Membership Inference Attacks Beyond Overfitting

Membership inference attacks (MIAs) against machine learning (ML) models aim to determine whether a given data point was part of the model training data. These attacks may pose significant privacy risks to individuals whose sensitive data were used for training, which motivates the use of defenses such as differential privacy, often at the cost of high accuracy losses. MIAs exploit the differences in the behavior of a model when making predictions on samples it has seen during training (members) versus those it has not seen (non-members). Several studies have pointed out that model overfitting is the major factor contributing to these differences in behavior and, consequently, to the success of MIAs. However, the literature also shows that even non-overfitted ML models can leak information about a small subset of their training data. In this paper, we investigate the root causes of membership inference vulnerabilities beyond traditional overfitting concerns and suggest targeted defenses. We empirically analyze the characteristics of the training data samples vulnerable to MIAs in models that are not overfitted (and hence able to generalize). Our findings reveal that these samples are often outliers within their classes (e.g., noisy or hard to classify). We then propose potential defensive strategies to protect these vulnerable samples and enhance the privacy-preserving capabilities of ML models.
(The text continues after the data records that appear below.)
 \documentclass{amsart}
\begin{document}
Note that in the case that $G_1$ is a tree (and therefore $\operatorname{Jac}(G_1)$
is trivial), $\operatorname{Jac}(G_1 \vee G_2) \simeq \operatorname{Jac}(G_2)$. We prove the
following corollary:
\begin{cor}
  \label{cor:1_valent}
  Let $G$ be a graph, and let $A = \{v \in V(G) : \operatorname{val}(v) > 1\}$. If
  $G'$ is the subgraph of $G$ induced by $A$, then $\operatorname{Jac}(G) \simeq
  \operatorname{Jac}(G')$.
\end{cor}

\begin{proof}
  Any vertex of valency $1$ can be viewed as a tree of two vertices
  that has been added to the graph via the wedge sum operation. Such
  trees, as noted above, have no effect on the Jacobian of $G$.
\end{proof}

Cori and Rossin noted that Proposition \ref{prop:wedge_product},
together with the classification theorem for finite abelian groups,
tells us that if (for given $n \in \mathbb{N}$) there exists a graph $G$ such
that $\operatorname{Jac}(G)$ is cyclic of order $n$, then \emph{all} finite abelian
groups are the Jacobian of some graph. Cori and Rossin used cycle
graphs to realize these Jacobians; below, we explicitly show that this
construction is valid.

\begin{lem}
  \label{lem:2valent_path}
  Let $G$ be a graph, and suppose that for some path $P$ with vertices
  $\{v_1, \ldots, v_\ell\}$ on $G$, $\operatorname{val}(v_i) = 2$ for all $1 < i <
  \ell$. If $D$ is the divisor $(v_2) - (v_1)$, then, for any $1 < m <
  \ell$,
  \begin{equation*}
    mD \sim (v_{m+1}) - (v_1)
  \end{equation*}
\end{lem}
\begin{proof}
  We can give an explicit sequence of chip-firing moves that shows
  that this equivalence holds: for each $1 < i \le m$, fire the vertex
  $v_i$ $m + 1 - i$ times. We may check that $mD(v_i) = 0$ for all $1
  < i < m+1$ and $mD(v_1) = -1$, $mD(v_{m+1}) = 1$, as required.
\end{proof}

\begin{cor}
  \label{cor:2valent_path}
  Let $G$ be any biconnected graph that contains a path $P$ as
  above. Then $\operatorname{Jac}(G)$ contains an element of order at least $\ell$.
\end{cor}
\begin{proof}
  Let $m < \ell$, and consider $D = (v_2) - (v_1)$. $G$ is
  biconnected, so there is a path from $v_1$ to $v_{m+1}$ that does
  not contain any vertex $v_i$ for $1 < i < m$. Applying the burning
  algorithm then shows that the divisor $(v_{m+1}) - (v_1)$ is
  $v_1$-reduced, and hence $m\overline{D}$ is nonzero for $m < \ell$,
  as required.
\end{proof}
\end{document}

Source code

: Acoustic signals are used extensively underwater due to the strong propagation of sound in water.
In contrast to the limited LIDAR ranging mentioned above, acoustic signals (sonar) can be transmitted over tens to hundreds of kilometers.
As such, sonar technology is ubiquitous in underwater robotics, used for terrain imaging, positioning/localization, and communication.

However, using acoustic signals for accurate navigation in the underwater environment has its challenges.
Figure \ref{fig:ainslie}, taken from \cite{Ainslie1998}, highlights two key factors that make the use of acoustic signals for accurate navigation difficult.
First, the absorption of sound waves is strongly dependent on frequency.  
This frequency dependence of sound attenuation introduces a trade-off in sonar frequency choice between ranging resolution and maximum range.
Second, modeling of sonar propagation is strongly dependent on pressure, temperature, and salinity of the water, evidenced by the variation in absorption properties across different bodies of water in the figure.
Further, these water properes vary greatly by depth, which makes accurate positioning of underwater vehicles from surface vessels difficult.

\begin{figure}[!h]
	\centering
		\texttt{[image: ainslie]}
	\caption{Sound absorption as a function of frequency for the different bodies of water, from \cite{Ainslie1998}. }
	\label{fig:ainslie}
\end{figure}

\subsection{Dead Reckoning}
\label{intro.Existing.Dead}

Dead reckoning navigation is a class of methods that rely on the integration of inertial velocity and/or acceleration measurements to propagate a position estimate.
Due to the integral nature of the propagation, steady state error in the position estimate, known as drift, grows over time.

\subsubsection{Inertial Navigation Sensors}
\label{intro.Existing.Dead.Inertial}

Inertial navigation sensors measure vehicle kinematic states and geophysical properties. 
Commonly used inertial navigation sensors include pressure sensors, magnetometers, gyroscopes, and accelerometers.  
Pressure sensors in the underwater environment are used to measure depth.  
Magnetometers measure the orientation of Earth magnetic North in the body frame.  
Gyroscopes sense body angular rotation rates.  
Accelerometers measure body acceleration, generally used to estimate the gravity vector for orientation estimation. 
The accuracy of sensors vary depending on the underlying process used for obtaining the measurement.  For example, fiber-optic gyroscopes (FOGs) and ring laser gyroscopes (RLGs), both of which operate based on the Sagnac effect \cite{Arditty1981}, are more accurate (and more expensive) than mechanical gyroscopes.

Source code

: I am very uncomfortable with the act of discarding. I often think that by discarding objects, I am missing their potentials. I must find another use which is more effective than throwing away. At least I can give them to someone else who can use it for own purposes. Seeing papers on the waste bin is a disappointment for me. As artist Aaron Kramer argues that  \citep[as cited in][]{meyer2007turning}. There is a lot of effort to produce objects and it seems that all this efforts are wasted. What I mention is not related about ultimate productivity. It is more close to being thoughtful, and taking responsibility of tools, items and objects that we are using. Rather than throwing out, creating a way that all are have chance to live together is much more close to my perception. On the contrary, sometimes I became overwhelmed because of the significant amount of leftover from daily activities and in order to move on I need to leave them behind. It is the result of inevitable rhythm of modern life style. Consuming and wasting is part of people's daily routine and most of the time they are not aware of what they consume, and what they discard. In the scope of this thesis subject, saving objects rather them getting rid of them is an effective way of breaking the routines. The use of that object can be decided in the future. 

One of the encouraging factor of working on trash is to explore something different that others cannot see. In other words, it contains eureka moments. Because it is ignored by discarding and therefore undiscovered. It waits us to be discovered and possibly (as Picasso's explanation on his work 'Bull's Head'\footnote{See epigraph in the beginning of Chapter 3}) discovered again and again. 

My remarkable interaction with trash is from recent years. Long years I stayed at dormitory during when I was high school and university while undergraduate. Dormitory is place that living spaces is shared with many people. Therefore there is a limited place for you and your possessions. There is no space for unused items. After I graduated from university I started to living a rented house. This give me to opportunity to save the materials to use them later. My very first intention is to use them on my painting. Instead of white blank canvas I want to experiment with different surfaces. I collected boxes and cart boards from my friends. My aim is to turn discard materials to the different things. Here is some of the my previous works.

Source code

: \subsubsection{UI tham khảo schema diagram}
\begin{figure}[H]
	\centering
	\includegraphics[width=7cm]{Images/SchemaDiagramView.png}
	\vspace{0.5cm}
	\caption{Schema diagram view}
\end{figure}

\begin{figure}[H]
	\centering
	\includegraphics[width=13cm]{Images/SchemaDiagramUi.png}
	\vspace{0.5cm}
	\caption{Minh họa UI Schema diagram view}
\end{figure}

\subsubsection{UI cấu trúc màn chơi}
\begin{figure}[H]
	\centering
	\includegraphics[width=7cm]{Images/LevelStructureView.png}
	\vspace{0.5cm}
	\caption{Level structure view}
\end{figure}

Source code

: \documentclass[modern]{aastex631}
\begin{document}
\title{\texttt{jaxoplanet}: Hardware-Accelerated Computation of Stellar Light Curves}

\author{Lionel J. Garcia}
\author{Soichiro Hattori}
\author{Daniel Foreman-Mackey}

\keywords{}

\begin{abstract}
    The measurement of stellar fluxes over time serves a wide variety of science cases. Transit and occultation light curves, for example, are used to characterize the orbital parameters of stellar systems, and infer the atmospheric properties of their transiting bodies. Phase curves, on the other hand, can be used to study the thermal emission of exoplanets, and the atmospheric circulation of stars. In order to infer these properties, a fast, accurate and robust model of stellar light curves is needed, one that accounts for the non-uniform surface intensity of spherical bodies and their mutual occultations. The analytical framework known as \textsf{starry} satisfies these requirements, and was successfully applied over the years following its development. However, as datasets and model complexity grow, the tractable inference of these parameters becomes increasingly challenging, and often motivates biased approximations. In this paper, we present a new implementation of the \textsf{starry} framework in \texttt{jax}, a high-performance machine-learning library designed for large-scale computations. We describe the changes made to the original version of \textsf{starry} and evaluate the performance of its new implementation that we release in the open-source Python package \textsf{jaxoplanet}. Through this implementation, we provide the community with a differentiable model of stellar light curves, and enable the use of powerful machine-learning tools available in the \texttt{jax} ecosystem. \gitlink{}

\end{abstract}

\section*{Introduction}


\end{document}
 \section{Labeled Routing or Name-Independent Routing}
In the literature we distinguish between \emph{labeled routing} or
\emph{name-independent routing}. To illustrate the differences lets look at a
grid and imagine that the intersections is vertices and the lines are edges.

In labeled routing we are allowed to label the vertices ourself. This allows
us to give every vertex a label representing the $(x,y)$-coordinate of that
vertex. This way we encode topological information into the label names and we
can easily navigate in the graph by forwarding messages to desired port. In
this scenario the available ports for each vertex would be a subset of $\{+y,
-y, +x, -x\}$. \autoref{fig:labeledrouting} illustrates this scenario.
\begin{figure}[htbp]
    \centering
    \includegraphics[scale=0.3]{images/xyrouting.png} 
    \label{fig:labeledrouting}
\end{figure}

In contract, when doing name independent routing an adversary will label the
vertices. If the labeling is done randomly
Our code is available at https://github.com/najeebjebreel/mia_analysis.

Key Contributions

Empirical analysis identifying that outlier samples (far from class centroid) are disproportionately vulnerable to MIAs even in non-overfitted models
Systematic characterization of vulnerable samples using visual analysis, feature-space geometry, and model explanation techniques
Proposed defensive strategies targeting the identified vulnerable outlier samples to enhance privacy without sacrificing model utility

🛡️ Threat Analysis

Membership Inference Attack

The paper's primary contribution is an empirical analysis of membership inference attack (MIA) vulnerability causes beyond overfitting, characterizing which training samples are susceptible and proposing defensive strategies specifically against MIAs.